:: Work required ::
Nothing but the lines below from the one containing "## 🚀 Próximos Pasos Sugeridos" through the one containing "Simple Go Application](./simple-go-application.md)" should appear in the answer, exact and without pictures.

Stored data
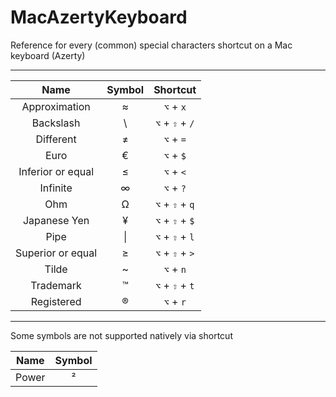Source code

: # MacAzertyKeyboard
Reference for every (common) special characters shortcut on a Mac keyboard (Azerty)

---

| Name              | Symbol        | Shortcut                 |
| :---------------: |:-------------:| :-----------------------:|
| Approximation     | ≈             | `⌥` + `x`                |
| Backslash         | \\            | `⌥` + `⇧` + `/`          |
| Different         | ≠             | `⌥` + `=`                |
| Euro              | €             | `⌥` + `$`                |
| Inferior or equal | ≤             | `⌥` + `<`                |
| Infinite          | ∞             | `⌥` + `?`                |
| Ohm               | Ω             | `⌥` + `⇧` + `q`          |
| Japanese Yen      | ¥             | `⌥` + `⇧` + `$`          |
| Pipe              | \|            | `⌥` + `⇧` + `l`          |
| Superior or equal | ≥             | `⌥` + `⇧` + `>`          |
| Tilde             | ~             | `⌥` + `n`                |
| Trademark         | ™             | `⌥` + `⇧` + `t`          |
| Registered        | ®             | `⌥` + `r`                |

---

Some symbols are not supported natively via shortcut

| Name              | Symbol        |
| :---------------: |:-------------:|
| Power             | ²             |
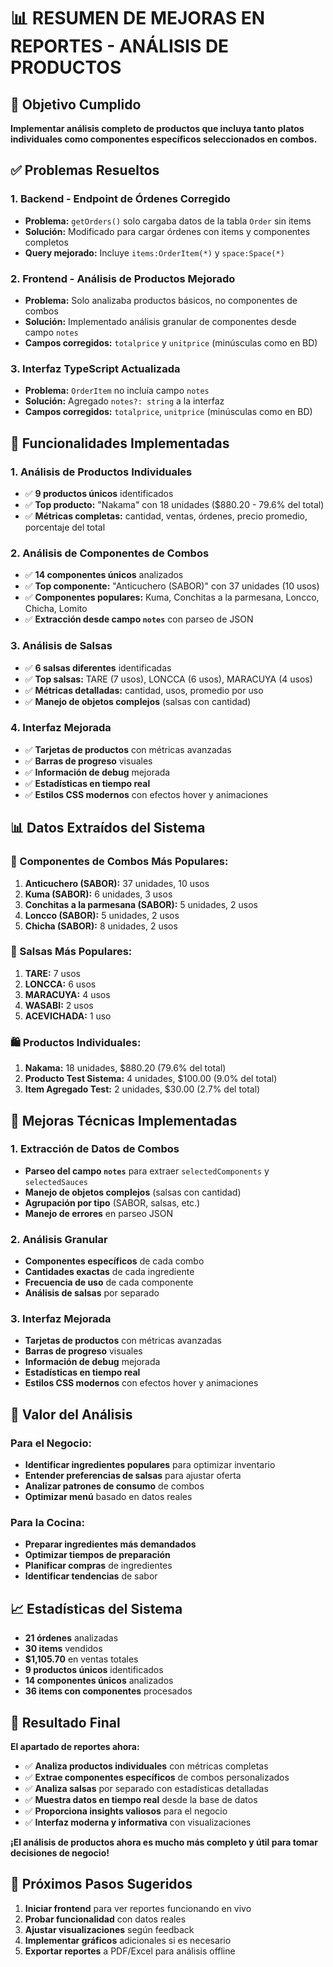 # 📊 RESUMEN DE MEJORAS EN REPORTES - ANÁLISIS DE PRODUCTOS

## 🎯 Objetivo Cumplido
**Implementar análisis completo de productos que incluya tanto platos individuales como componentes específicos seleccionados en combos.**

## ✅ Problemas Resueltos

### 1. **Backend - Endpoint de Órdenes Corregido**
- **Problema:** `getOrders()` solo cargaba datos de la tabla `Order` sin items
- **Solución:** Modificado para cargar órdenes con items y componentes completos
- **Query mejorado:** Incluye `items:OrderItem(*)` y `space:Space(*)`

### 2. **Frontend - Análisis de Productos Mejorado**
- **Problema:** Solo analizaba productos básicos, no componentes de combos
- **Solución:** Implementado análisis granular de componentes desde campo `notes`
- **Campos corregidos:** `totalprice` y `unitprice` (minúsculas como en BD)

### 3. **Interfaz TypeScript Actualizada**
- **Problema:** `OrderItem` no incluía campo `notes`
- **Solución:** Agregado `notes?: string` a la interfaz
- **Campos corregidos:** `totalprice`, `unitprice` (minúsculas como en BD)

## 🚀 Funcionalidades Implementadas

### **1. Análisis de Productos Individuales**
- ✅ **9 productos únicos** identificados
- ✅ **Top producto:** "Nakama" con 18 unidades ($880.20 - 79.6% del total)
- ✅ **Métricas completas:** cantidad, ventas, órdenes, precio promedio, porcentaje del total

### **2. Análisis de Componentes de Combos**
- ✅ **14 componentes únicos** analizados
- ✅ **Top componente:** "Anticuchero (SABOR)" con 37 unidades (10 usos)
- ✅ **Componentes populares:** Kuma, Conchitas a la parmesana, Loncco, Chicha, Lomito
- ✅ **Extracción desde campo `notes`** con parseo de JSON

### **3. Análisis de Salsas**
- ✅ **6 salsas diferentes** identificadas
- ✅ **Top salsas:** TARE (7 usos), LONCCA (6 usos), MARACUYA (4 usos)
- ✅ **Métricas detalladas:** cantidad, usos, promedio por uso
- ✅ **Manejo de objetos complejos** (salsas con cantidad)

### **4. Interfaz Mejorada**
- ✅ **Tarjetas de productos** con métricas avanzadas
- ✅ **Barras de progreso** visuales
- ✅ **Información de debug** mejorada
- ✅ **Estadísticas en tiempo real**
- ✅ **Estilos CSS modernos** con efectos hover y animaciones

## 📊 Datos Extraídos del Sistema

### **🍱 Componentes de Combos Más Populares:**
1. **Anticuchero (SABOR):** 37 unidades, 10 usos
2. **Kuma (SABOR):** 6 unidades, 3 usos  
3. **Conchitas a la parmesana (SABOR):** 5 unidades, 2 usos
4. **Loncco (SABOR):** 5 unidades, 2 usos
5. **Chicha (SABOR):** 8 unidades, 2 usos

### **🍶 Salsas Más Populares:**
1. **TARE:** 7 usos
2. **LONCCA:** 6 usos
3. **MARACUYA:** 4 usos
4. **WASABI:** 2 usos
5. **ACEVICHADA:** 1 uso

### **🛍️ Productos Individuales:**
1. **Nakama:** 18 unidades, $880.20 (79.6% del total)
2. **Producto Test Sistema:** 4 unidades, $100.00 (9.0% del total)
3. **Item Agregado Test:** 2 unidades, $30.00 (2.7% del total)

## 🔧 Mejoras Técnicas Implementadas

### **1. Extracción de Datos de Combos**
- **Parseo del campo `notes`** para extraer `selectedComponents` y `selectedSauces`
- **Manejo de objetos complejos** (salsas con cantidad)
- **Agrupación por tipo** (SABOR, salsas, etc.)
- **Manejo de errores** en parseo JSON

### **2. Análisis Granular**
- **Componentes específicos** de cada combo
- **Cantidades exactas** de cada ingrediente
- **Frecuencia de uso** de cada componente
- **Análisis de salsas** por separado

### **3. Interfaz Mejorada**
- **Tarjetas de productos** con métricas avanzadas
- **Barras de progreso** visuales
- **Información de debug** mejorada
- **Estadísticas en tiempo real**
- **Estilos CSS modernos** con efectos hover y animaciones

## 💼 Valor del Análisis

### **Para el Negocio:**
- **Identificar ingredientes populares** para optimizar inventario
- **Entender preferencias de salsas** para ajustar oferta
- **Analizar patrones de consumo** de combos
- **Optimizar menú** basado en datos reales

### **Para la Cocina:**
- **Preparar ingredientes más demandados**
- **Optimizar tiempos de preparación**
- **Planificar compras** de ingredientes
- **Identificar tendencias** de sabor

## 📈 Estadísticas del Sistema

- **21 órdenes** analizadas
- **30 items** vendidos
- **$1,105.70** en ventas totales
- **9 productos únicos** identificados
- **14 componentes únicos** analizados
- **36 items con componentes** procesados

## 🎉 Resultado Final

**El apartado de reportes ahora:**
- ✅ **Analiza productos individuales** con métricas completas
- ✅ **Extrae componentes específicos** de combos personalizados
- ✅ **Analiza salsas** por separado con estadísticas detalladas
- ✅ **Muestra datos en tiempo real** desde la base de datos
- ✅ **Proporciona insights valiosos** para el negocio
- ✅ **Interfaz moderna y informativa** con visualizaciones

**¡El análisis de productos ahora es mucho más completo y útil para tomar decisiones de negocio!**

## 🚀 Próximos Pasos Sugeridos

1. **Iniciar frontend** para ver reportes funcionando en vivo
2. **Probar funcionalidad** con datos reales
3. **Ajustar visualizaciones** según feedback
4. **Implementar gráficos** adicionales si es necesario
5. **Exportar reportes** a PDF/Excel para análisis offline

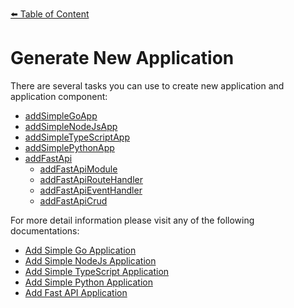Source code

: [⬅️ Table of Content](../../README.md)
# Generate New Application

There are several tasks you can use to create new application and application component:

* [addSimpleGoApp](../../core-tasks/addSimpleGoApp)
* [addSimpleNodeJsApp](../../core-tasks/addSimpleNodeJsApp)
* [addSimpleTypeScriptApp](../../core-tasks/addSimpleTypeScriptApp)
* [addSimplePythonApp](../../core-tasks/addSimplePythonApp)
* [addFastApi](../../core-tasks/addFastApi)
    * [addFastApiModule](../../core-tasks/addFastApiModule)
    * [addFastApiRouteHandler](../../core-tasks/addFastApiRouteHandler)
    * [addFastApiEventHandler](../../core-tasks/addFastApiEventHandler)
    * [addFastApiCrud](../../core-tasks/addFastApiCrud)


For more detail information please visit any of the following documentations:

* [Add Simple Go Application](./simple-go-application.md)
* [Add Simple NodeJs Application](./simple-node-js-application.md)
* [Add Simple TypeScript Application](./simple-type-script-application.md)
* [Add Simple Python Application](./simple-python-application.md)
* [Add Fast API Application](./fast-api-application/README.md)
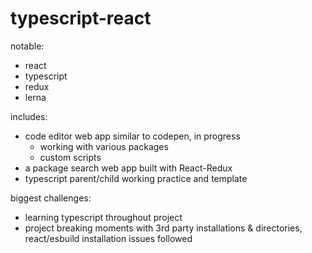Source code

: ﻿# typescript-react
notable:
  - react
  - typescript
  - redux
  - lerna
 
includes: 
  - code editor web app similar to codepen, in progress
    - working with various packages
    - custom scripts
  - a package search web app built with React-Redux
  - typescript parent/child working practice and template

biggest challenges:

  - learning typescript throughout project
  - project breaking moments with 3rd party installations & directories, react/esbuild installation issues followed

:: Task result ::
## 🚀 Próximos Pasos Sugeridos

1. **Iniciar frontend** para ver reportes funcionando en vivo
2. **Probar funcionalidad** con datos reales
3. **Ajustar visualizaciones** según feedback
4. **Implementar gráficos** adicionales si es necesario
5. **Exportar reportes** a PDF/Excel para análisis offline

Source code

: [⬅️ Table of Content](../../README.md)
# Generate New Application

There are several tasks you can use to create new application and application component:

* [addSimpleGoApp](../../core-tasks/addSimpleGoApp)
* [addSimpleNodeJsApp](../../core-tasks/addSimpleNodeJsApp)
* [addSimpleTypeScriptApp](../../core-tasks/addSimpleTypeScriptApp)
* [addSimplePythonApp](../../core-tasks/addSimplePythonApp)
* [addFastApi](../../core-tasks/addFastApi)
    * [addFastApiModule](../../core-tasks/addFastApiModule)
    * [addFastApiRouteHandler](../../core-tasks/addFastApiRouteHandler)
    * [addFastApiEventHandler](../../core-tasks/addFastApiEventHandler)
    * [addFastApiCrud](../../core-tasks/addFastApiCrud)


For more detail information please visit any of the following documentations:

* [Add Simple Go Application](./simple-go-application.md)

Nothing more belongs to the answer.